Task details: Produce a verbatim copy of the entries listed below.

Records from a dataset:
-- -- --
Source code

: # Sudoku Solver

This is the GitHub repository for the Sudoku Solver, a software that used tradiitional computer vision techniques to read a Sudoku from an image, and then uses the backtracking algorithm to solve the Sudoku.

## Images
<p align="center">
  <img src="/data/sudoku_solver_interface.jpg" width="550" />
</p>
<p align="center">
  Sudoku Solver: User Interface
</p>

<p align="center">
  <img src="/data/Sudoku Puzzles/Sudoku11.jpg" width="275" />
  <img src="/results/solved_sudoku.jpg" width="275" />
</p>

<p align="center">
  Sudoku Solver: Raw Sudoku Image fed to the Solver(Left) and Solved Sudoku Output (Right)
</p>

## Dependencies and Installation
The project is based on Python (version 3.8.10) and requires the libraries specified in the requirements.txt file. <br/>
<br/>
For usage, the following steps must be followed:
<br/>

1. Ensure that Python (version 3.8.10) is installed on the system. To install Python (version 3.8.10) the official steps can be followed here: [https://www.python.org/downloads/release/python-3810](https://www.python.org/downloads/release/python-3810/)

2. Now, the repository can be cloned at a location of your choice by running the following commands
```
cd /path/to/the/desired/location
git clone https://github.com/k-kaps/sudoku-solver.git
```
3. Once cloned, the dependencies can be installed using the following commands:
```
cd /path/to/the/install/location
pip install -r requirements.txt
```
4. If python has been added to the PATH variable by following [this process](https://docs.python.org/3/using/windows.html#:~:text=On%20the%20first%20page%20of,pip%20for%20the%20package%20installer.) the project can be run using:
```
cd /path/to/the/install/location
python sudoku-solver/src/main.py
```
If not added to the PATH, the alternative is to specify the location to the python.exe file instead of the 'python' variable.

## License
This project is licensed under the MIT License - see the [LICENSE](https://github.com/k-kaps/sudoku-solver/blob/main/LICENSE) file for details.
-- -- --
Result below:
Source code

: # Sudoku Solver

This is the GitHub repository for the Sudoku Solver, a software that used tradiitional computer vision techniques to read a Sudoku from an image, and then uses the backtracking algorithm to solve the Sudoku.

## Images
<p align="center">
  <img src="/data/sudoku_solver_interface.jpg" width="550" />
</p>
<p align="center">
  Sudoku Solver: User Interface
</p>

<p align="center">
  <img src="/data/Sudoku Puzzles/Sudoku11.jpg" width="275" />
  <img src="/results/solved_sudoku.jpg" width="275" />
</p>

<p align="center">
  Sudoku Solver: Raw Sudoku Image fed to the Solver(Left) and Solved Sudoku Output (Right)
</p>

## Dependencies and Installation
The project is based on Python (version 3.8.10) and requires the libraries specified in the requirements.txt file. <br/>
<br/>
For usage, the following steps must be followed:
<br/>

1. Ensure that Python (version 3.8.10) is installed on the system. To install Python (version 3.8.10) the official steps can be followed here: [https://www.python.org/downloads/release/python-3810](https://www.python.org/downloads/release/python-3810/)

2. Now, the repository can be cloned at a location of your choice by running the following commands
```
cd /path/to/the/desired/location
git clone https://github.com/k-kaps/sudoku-solver.git
```
3. Once cloned, the dependencies can be installed using the following commands:
```
cd /path/to/the/install/location
pip install -r requirements.txt
```
4. If python has been added to the PATH variable by following [this process](https://docs.python.org/3/using/windows.html#:~:text=On%20the%20first%20page%20of,pip%20for%20the%20package%20installer.) the project can be run using:
```
cd /path/to/the/install/location
python sudoku-solver/src/main.py
```
If not added to the PATH, the alternative is to specify the location to the python.exe file instead of the 'python' variable.

## License
This project is licensed under the MIT License - see the [LICENSE](https://github.com/k-kaps/sudoku-solver/blob/main/LICENSE) file for details.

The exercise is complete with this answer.